= AVAILABLE DATA =
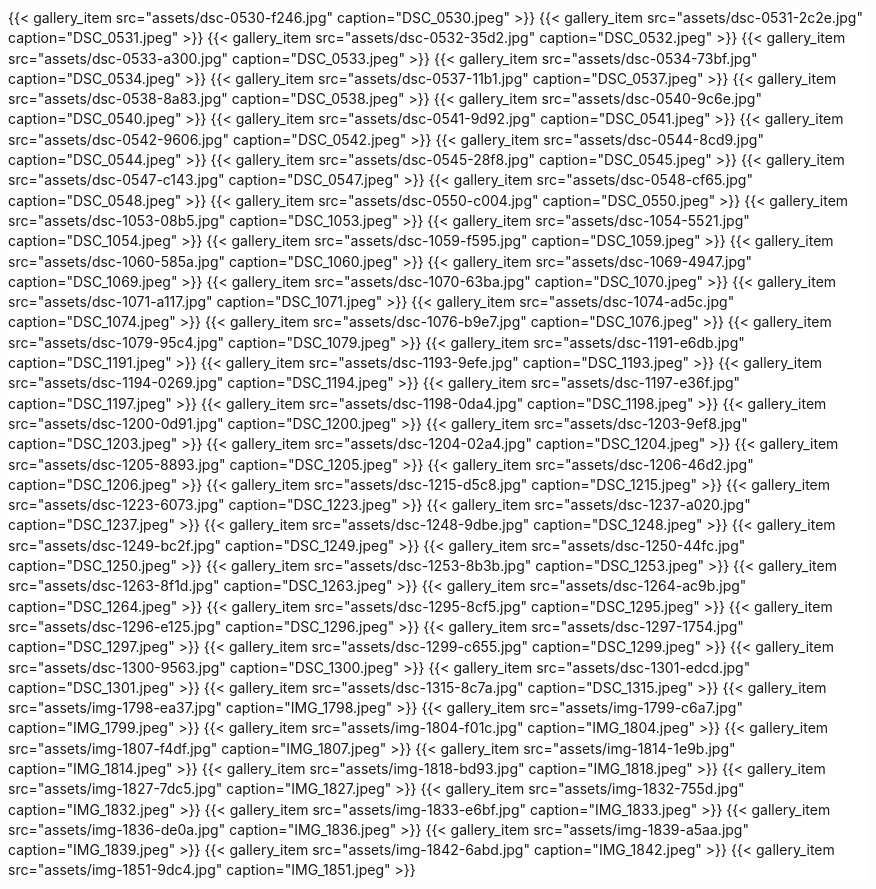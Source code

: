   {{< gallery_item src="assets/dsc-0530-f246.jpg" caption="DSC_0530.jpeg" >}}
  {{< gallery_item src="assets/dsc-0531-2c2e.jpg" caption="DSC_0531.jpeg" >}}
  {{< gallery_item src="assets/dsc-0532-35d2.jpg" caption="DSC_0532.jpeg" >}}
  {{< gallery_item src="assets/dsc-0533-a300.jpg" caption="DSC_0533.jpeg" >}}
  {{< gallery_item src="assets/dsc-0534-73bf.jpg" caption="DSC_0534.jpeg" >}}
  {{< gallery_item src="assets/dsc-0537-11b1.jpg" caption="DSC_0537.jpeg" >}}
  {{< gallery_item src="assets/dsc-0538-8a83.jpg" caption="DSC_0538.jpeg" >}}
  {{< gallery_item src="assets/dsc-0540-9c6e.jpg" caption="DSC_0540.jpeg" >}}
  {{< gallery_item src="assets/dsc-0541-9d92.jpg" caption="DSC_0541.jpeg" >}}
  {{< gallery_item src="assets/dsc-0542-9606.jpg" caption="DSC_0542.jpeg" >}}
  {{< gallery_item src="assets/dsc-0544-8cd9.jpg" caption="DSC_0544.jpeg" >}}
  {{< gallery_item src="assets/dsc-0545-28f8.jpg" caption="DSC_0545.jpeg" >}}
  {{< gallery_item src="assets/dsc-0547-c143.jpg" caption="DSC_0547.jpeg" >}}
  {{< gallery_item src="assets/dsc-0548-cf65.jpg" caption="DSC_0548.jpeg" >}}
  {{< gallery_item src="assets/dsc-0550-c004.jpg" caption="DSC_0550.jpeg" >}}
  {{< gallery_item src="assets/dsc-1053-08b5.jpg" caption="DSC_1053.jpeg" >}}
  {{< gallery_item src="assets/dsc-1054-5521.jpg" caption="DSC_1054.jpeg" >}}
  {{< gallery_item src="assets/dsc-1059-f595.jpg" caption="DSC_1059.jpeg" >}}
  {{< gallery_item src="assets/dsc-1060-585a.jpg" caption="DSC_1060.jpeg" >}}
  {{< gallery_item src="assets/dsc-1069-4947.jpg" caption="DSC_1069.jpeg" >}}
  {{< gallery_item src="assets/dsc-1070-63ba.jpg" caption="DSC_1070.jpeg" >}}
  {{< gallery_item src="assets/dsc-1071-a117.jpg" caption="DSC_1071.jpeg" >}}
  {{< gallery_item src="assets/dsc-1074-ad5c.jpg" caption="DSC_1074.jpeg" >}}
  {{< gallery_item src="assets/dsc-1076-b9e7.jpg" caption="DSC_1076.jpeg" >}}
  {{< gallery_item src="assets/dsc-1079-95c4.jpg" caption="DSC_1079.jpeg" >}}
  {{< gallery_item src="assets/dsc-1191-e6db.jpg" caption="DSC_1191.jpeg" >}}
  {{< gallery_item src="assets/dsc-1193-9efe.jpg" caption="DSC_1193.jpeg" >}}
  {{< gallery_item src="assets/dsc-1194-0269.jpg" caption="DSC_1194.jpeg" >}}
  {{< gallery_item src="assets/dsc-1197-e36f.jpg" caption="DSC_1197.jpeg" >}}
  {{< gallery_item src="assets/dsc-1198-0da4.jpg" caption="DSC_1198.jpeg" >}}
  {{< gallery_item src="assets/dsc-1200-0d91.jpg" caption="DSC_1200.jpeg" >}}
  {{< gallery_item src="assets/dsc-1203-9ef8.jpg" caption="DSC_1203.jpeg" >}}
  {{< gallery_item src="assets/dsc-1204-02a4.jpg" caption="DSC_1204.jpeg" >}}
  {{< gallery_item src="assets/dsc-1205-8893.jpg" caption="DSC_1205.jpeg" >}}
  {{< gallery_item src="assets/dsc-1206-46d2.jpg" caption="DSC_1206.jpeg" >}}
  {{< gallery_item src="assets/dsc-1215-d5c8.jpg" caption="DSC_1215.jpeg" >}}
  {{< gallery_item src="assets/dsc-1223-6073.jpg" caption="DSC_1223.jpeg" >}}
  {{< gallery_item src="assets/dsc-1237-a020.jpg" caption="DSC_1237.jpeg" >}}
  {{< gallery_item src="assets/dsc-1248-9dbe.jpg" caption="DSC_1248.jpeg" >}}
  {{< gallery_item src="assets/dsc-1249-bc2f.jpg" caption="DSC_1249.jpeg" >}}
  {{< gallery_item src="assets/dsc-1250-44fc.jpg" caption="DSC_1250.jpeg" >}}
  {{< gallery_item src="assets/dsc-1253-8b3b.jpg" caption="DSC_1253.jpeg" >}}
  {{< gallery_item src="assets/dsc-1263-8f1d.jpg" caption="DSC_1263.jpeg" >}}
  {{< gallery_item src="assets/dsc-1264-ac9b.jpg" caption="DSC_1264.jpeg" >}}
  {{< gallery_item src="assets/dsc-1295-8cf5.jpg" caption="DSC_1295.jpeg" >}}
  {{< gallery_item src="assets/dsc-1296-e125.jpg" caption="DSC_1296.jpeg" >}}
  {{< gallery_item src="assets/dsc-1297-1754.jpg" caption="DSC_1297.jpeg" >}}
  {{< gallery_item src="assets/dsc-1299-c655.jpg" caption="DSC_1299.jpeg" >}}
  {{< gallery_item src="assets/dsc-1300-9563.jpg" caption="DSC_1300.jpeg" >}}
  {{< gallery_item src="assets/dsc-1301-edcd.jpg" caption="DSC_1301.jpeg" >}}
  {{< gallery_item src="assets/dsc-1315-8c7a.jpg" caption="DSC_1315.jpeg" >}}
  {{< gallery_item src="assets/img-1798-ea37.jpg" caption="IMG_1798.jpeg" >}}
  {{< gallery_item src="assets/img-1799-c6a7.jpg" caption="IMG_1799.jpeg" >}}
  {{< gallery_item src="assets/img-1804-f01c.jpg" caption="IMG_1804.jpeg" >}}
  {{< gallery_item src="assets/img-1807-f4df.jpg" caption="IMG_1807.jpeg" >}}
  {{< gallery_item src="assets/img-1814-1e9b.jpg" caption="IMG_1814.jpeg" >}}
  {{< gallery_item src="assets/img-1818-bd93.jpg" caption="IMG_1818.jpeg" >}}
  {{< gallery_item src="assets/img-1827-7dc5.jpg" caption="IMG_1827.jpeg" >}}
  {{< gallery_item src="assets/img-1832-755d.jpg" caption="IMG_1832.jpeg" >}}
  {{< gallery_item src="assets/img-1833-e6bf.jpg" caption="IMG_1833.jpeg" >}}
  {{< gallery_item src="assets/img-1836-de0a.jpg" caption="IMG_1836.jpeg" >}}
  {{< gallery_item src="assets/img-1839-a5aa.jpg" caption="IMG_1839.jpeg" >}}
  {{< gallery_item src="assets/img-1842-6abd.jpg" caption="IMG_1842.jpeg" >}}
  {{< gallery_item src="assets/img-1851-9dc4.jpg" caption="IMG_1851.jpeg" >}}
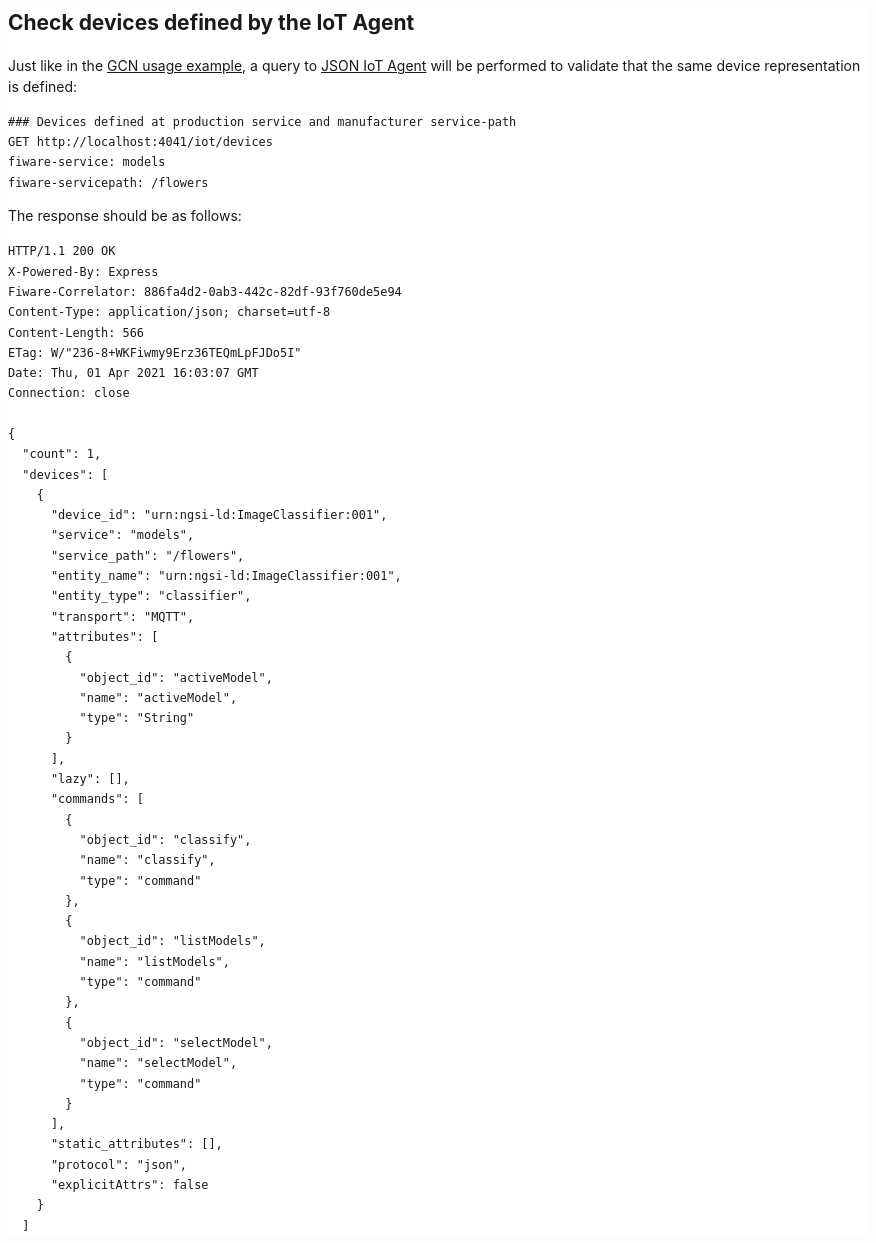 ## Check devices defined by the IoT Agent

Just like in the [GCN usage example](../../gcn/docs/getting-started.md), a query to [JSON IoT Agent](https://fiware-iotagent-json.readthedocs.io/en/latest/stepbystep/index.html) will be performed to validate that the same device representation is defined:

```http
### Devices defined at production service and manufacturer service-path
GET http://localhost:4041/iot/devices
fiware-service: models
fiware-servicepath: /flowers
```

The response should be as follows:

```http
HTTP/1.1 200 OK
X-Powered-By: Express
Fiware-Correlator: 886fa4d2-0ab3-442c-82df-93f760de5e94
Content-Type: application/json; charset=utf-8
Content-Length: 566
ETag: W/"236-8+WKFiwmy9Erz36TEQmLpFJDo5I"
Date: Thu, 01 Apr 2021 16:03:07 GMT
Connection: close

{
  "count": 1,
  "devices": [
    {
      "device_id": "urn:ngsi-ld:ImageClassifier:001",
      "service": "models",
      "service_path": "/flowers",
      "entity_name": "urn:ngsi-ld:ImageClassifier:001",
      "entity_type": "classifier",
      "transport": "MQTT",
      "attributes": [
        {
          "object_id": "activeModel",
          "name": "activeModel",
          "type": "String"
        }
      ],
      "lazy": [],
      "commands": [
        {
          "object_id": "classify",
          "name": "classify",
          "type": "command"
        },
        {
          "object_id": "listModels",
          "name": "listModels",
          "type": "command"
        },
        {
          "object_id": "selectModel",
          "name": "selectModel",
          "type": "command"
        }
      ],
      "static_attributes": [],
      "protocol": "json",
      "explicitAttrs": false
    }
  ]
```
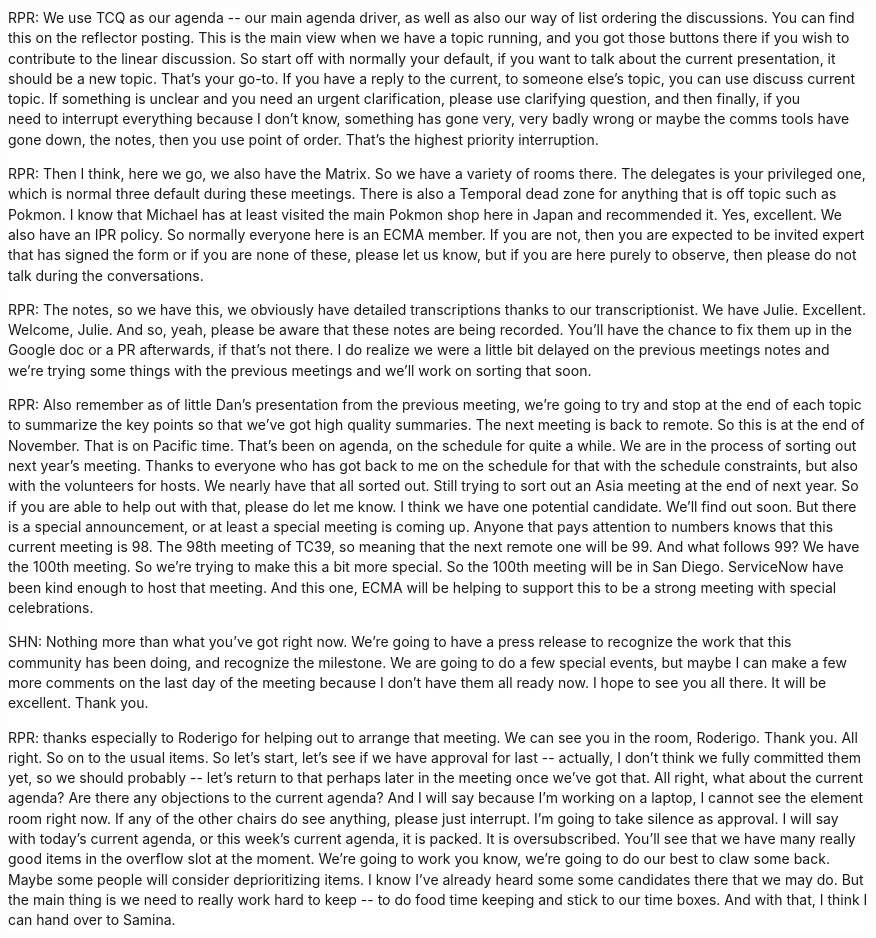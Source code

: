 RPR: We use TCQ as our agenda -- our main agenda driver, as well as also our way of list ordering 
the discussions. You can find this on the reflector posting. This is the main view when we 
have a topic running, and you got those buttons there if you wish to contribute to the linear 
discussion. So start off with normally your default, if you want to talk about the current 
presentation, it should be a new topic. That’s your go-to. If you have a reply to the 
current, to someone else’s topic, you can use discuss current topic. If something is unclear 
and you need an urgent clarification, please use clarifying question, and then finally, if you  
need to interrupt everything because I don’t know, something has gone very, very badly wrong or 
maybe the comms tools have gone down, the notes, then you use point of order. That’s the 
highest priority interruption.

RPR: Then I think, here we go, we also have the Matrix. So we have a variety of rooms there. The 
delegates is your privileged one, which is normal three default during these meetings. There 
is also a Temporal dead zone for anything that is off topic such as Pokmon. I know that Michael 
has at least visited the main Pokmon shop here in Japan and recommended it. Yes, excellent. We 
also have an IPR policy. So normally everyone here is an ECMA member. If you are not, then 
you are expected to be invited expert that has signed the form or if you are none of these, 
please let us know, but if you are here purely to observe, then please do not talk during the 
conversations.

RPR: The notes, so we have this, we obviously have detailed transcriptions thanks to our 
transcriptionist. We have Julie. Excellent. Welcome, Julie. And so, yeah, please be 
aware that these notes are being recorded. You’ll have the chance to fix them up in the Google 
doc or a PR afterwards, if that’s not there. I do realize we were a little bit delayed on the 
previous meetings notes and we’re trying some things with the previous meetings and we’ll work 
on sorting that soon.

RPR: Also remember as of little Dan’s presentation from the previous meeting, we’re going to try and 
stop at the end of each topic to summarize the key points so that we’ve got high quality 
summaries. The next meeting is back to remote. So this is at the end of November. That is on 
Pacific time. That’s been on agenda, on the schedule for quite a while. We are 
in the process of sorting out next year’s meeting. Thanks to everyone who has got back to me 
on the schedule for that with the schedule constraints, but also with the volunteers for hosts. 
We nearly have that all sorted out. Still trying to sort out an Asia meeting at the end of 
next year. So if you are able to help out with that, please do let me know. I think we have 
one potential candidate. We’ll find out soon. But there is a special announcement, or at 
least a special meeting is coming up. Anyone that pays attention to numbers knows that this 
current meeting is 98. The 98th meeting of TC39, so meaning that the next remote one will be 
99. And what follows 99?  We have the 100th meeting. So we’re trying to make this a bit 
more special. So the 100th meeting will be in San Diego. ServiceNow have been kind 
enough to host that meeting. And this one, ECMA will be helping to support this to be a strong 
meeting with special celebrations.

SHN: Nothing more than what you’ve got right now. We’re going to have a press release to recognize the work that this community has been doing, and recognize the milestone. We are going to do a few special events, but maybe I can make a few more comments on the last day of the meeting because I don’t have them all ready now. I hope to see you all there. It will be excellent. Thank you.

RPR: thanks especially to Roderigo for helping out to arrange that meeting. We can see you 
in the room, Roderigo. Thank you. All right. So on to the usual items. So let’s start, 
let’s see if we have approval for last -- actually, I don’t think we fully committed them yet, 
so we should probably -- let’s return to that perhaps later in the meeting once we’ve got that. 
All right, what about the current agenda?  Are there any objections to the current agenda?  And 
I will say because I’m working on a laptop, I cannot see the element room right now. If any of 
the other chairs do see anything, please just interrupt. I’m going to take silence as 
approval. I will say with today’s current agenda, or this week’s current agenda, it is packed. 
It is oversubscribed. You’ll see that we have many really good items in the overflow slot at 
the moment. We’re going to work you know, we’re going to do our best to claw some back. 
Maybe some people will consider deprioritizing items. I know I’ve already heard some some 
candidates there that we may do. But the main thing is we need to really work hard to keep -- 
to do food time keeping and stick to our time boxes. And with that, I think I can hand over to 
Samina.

= WHAT THIS TASK INVOLVES =
Set down, exactly as they stand above, the lines starting with the line with "discussion. So start" and going on through the line with "presentation, it should", and no others.

= REPLY TO THE EXERCISE =
discussion. So start off with normally your default, if you want to talk about the current 
presentation, it should be a new topic. That’s your go-to. If you have a reply to the 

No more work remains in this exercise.